Loan Chabanol

By
Photography Gregory Harris

Published May 27, 2014

The first time I see Loan Chabanol, she is covered in hay. Even for the most adventurous of French beauties, this might be a risky look. But, of course, the 31-year-old actress is being photographed wearing pieces from Chanel’s Western-inspired 2014 pre-fall collection, and Chabanol manages to make the surreal prospect of flouncing in a New York City hay pile seem like the best idea in the world. As it turns out, Chabanol is quite at home in high fashion. Discovered at the age of 16 while living in the South of France, Chabanol spent the next decade of her life working as an in-demand model, gracing the covers of magazines like Elle and Marie Claire while booking a slew of beauty campaigns.
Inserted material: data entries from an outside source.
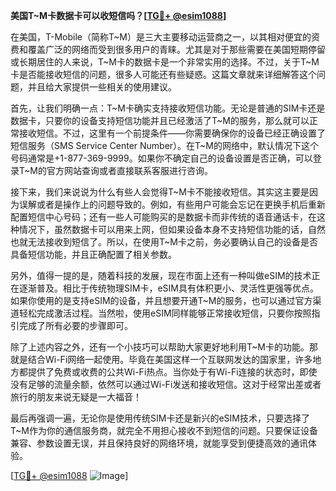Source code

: **美国T~M卡数据卡可以收短信吗？[[TG💪+ @esim1088](https://t.me/s/esim1088)]**

在美国，T-Mobile（简称T~M）是三大主要移动运营商之一，以其相对便宜的资费和覆盖广泛的网络而受到很多用户的青睐。尤其是对于那些需要在美国短期停留或长期居住的人来说，T~M卡的数据卡是一个非常实用的选择。不过，关于T~M卡是否能接收短信的问题，很多人可能还有些疑惑。这篇文章就来详细解答这个问题，并且给大家提供一些相关的使用建议。

首先，让我们明确一点：T~M卡确实支持接收短信功能。无论是普通的SIM卡还是数据卡，只要你的设备支持短信功能并且已经激活了T~M的服务，那么就可以正常接收短信。不过，这里有一个前提条件——你需要确保你的设备已经正确设置了短信服务（SMS Service Center Number）。在T~M的网络中，默认情况下这个号码通常是+1-877-369-9999。如果你不确定自己的设备设置是否正确，可以登录T~M的官方网站查询或者直接联系客服进行咨询。

接下来，我们来说说为什么有些人会觉得T~M卡不能接收短信。其实这主要是因为误解或者是操作上的问题导致的。例如，有些用户可能会忘记在更换手机后重新配置短信中心号码；还有一些人可能购买的是数据卡而非传统的语音通话卡，在这种情况下，虽然数据卡可以用来上网，但如果设备本身不支持短信功能的话，自然也就无法接收到短信了。所以，在使用T~M卡之前，务必要确认自己的设备是否具备短信功能，并且正确配置了相关参数。

另外，值得一提的是，随着科技的发展，现在市面上还有一种叫做eSIM的技术正在逐渐普及。相比于传统物理SIM卡，eSIM具有体积更小、灵活性更强等优点。如果你使用的是支持eSIM的设备，并且想要开通T~M的服务，也可以通过官方渠道轻松完成激活过程。当然啦，使用eSIM同样能够正常接收短信，只要你按照指引完成了所有必要的步骤即可。

除了上述内容之外，还有一个小技巧可以帮助大家更好地利用T~M卡的功能。那就是结合Wi-Fi网络一起使用。毕竟在美国这样一个互联网发达的国家里，许多地方都提供了免费或收费的公共Wi-Fi热点。当你处于有Wi-Fi连接的状态时，即使没有足够的流量余额，依然可以通过Wi-Fi发送和接收短信。这对于经常出差或者旅行的朋友来说无疑是一大福音！

最后再强调一遍，无论你是使用传统SIM卡还是新兴的eSIM技术，只要选择了T~M作为你的通信服务商，就完全不用担心接收不到短信的问题。只要保证设备兼容、参数设置无误，并且保持良好的网络环境，就能享受到便捷高效的通讯体验。

[[TG💪+ @esim1088](https://t.me/s/esim1088) ![Image](https://i.postimg.cc/4NQfJmqS/Snipaste-2025-05-13-00-14-12.png)]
Despite her success, Chabanol never exactly considered modeling her ultimate calling. “My identity was never wrapped up in it,” she says. “I was so young when I started, I don’t think I even realized what was happening. I was kind of just going with the flow. ‘You want me to model? Okay.’ Everything that happened to me at that age felt like a surprise.”

In 2010, Chabanol took a break from modeling and decamped from Paris to New York to study acting at the famed Lee Strasberg Theatre & Film Institute, where she honed her skills playing thorny roles in student productions, such as Harper in Angels in America. Last month she made her first feature-film appearance in John Turturro’s Fading Gigolo, flirting in a scene opposite Woody Allen. “I had to remind myself that these are just human beings,” she says laughing. “I can’t think about the fact that this is Woody Allen across from me, otherwise I’d never be able to do my job!”

The coming year looks to be a big one for the actress, who can be seen playing James Franco’s paramour in Paul Haggis’s upcoming romantic drama, Third Person. Though the idea of a movie career thrilled Chabanol, she’s remarkably humble about what the future has in store. “I’m interested in creating things that really speak from my heart,” she says. “I never want to do things just because it’s good for my career or for money. My dreams are actually very small. Every day I look around and I’m surprised. I never could have expected any of this.”